» THE TASK
Exact copy, no pictures: set down every entry below as written.

DATA EXCERPTS START

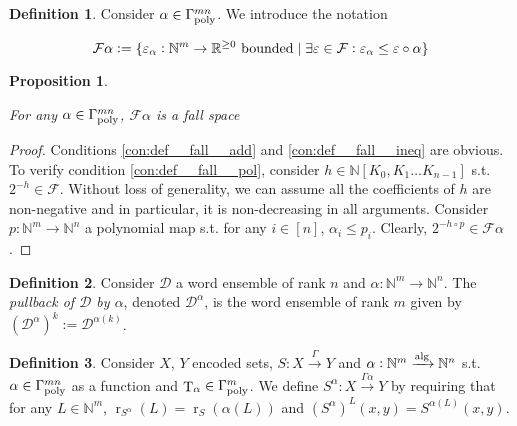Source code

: \documentclass{article}
\numberwithin{equation}{section}
\theoremstyle{definition}
\newtheorem{definition}{Definition}[section]
\theoremstyle{plain}
\newtheorem{proposition}{Proposition}[section]
\DeclareMathOperator{\T}{T}
\DeclareMathOperator{\R}{r}
\newcommand{\Nats}{\mathbb{N}}
\newcommand{\Reals}{\mathbb{R}}
\newcommand{\NatPoly}{\Nats[K_0, K_1 \ldots K_{n-1}]}
\newcommand{\Dist}{\mathcal{D}}
\newcommand{\Fall}{\mathcal{F}}
\newcommand{\GammaPoly}{\Gamma_{\textnormal{poly}}}
\newcommand{\Alg}{\xrightarrow{\textnormal{alg}}}
\newcommand{\Scheme}{\xrightarrow{\Gamma}}
\begin{document}
\begin{samepage}
\begin{definition}

Consider ${\alpha \in \GammaPoly^{mn}}$. We introduce the notation

\begin{equation}
\label{eqn:tbd}
\Fall \alpha:=\{\varepsilon_\alpha: \Nats^m \rightarrow \Reals^{\geq 0} \textnormal{ bounded} \mid \exists \varepsilon \in \Fall: \varepsilon_\alpha \leq \varepsilon \circ \alpha\}
\end{equation}

\end{definition}
\end{samepage}

\begin{samepage}
\begin{proposition}
\label{prp:tbd}

For any ${\alpha \in \GammaPoly^{mn}}$, ${\Fall \alpha}$ is a fall space

\end{proposition}
\end{samepage}

\begin{proof}

Conditions \ref{con:def__fall__add} and \ref{con:def__fall__ineq} are obvious. To verify condition \ref{con:def__fall__pol}, consider ${h \in \NatPoly}$ s.t. ${2^{-h} \in \Fall}$. Without loss of generality, we can assume all the coefficients of ${h}$ are non-negative and in particular, it is non-decreasing in all arguments. Consider ${p: \Nats^m \rightarrow \Nats^n}$ a polynomial map s.t. for any ${i \in [n]}$, ${\alpha_i \leq p_i}$. Clearly, ${2^{-h \circ p} \in \Fall \alpha}$.
%
\end{proof}

\begin{samepage}
\begin{definition}

Consider ${\Dist}$ a word ensemble of rank ${n}$ and ${\alpha: \Nats^m \rightarrow \Nats^n}$. The \emph{pullback of ${\Dist}$ by ${\alpha}$}, denoted ${\Dist^\alpha}$, is the word ensemble of rank ${m}$ given by ${(\Dist^\alpha)^k:=\Dist^{\alpha(k)}}$.

\end{definition}
\end{samepage}

\begin{samepage}
\begin{definition}

Consider ${X}$, ${Y}$ encoded sets, ${S: X \Scheme Y}$ and ${\alpha: \Nats^m \Alg \Nats^n}$ s.t. ${\alpha \in \GammaPoly^{mn}}$ as a function and ${\T_\alpha \in \GammaPoly^m}$. We define ${S^\alpha: X \xrightarrow{\Gamma \alpha} Y}$ by requiring that for any ${L \in \Nats^m}$, ${\R_{S^\alpha}(L)=\R_S(\alpha(L))}$ and ${(S^\alpha)^L(x,y)=S^{\alpha(L)}(x,y)}$.

\end{definition}
\end{samepage}
\end{document}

DATA EXCERPTS END

» ANSWER SPACE
Source code

: \documentclass{article}
\numberwithin{equation}{section}
\theoremstyle{definition}
\newtheorem{definition}{Definition}[section]
\theoremstyle{plain}
\newtheorem{proposition}{Proposition}[section]
\DeclareMathOperator{\T}{T}
\DeclareMathOperator{\R}{r}
\newcommand{\Nats}{\mathbb{N}}
\newcommand{\Reals}{\mathbb{R}}
\newcommand{\NatPoly}{\Nats[K_0, K_1 \ldots K_{n-1}]}
\newcommand{\Dist}{\mathcal{D}}
\newcommand{\Fall}{\mathcal{F}}
\newcommand{\GammaPoly}{\Gamma_{\textnormal{poly}}}
\newcommand{\Alg}{\xrightarrow{\textnormal{alg}}}
\newcommand{\Scheme}{\xrightarrow{\Gamma}}
\begin{document}
\begin{samepage}
\begin{definition}

Consider ${\alpha \in \GammaPoly^{mn}}$. We introduce the notation

\begin{equation}
\label{eqn:tbd}
\Fall \alpha:=\{\varepsilon_\alpha: \Nats^m \rightarrow \Reals^{\geq 0} \textnormal{ bounded} \mid \exists \varepsilon \in \Fall: \varepsilon_\alpha \leq \varepsilon \circ \alpha\}
\end{equation}

\end{definition}
\end{samepage}

\begin{samepage}
\begin{proposition}
\label{prp:tbd}

For any ${\alpha \in \GammaPoly^{mn}}$, ${\Fall \alpha}$ is a fall space

\end{proposition}
\end{samepage}

\begin{proof}

Conditions \ref{con:def__fall__add} and \ref{con:def__fall__ineq} are obvious. To verify condition \ref{con:def__fall__pol}, consider ${h \in \NatPoly}$ s.t. ${2^{-h} \in \Fall}$. Without loss of generality, we can assume all the coefficients of ${h}$ are non-negative and in particular, it is non-decreasing in all arguments. Consider ${p: \Nats^m \rightarrow \Nats^n}$ a polynomial map s.t. for any ${i \in [n]}$, ${\alpha_i \leq p_i}$. Clearly, ${2^{-h \circ p} \in \Fall \alpha}$.
%
\end{proof}

\begin{samepage}
\begin{definition}

Consider ${\Dist}$ a word ensemble of rank ${n}$ and ${\alpha: \Nats^m \rightarrow \Nats^n}$. The \emph{pullback of ${\Dist}$ by ${\alpha}$}, denoted ${\Dist^\alpha}$, is the word ensemble of rank ${m}$ given by ${(\Dist^\alpha)^k:=\Dist^{\alpha(k)}}$.

\end{definition}
\end{samepage}

\begin{samepage}
\begin{definition}

Consider ${X}$, ${Y}$ encoded sets, ${S: X \Scheme Y}$ and ${\alpha: \Nats^m \Alg \Nats^n}$ s.t. ${\alpha \in \GammaPoly^{mn}}$ as a function and ${\T_\alpha \in \GammaPoly^m}$. We define ${S^\alpha: X \xrightarrow{\Gamma \alpha} Y}$ by requiring that for any ${L \in \Nats^m}$, ${\R_{S^\alpha}(L)=\R_S(\alpha(L))}$ and ${(S^\alpha)^L(x,y)=S^{\alpha(L)}(x,y)}$.

\end{definition}
\end{samepage}
\end{document}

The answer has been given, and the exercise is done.